Harlan County Judge-Executive Dan Mosley summed up the circumstances behind the situation following the meeting.
“This public meeting was held tonight as a result of about three to ten years’ worth of complaints about issues related to stream bank destabilization and drainage issues because of so much abandoned mine land in the Wallins area,” Mosley said. “The Division of Abandoned Mine Lands (AML) has been very aware of the problems that have happened.”
Previously, a multimillion-dollar project occurred in Wallins during which the waterways were stabilized using Gabion baskets filled with rock, Mosley explained.
“Over the course of time, high water, flooding, abandoned mine ruptures, and different things caused large volumes of water to flow through, that pulls trees out, the trees get hung in the baskets which pulls the baskets out, the baskets turn over in the creek, it just causes a mess,” Mosley said. “The question then becomes who’s responsible; ultimately, it falls under the Division of Abandoned Mine Lands.”

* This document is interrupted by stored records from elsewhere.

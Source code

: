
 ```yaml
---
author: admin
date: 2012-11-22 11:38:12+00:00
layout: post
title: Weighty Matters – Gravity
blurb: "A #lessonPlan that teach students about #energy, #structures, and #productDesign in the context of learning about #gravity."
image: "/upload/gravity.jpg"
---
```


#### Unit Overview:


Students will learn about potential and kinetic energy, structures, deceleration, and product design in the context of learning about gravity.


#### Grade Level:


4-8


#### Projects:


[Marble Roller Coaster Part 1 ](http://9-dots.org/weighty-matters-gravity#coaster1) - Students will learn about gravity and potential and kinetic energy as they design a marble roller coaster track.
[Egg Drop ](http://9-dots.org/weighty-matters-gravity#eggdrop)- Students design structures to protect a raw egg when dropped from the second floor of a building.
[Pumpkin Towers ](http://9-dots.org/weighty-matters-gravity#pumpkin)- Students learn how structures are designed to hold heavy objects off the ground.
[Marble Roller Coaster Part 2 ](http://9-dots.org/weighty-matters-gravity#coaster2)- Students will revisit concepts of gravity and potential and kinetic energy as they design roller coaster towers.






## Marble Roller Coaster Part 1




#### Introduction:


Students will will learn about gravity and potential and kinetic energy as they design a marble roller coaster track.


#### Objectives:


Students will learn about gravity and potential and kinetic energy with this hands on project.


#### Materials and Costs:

Mosley said a dialogue began several years ago with the AML about addressing the issue.
One of the first obstacles involved locating the money to complete a project.
“As part of the bipartisan infrastructure law passed by Congress, there was a lot of money placed for AML to do work,” Mosley said. “A lot of citizens here had reported issues. we started a database in our office of who those people are and what their issue was, and that gave AML the ability to say we have a comprehensive project to do in the Wallins Creek area.”
The public meeting served as the kickoff of the project.
“The goal of the meeting tonight was to make community members aware that this project is getting ready to start,” Mosley said. “Their first focus is creating a scope of work, taking all the database information that we’ve got plus getting additional reports from citizens about issues they’ve found on their property where baskets have fallen or whatever the issue may be, and come up with a design and scope so that a project profile can be created and the work can go to bid and eventually begin construction to get this fixed.”
Approximately 50 people were present at the meeting.
“What they’re doing is getting easements so that people can give them access to come on the property to evaluate what’s going on,” Mosley said.
The firm in charge of creating the plan is Tetra Tech.
“Tetra Tech is the engineering firm that has been assigned to the project by the AML,” Mosley said. “They’ve hired a local coordinator, Ed Harris, that will go around and talk to people and get them on the list to be evaluated.”
Mosley pointed out this is a major project which will take years.
“This will be several years’ worth of work and a multimillion-dollar project for this area,” Mosley said. “It’s much needed.”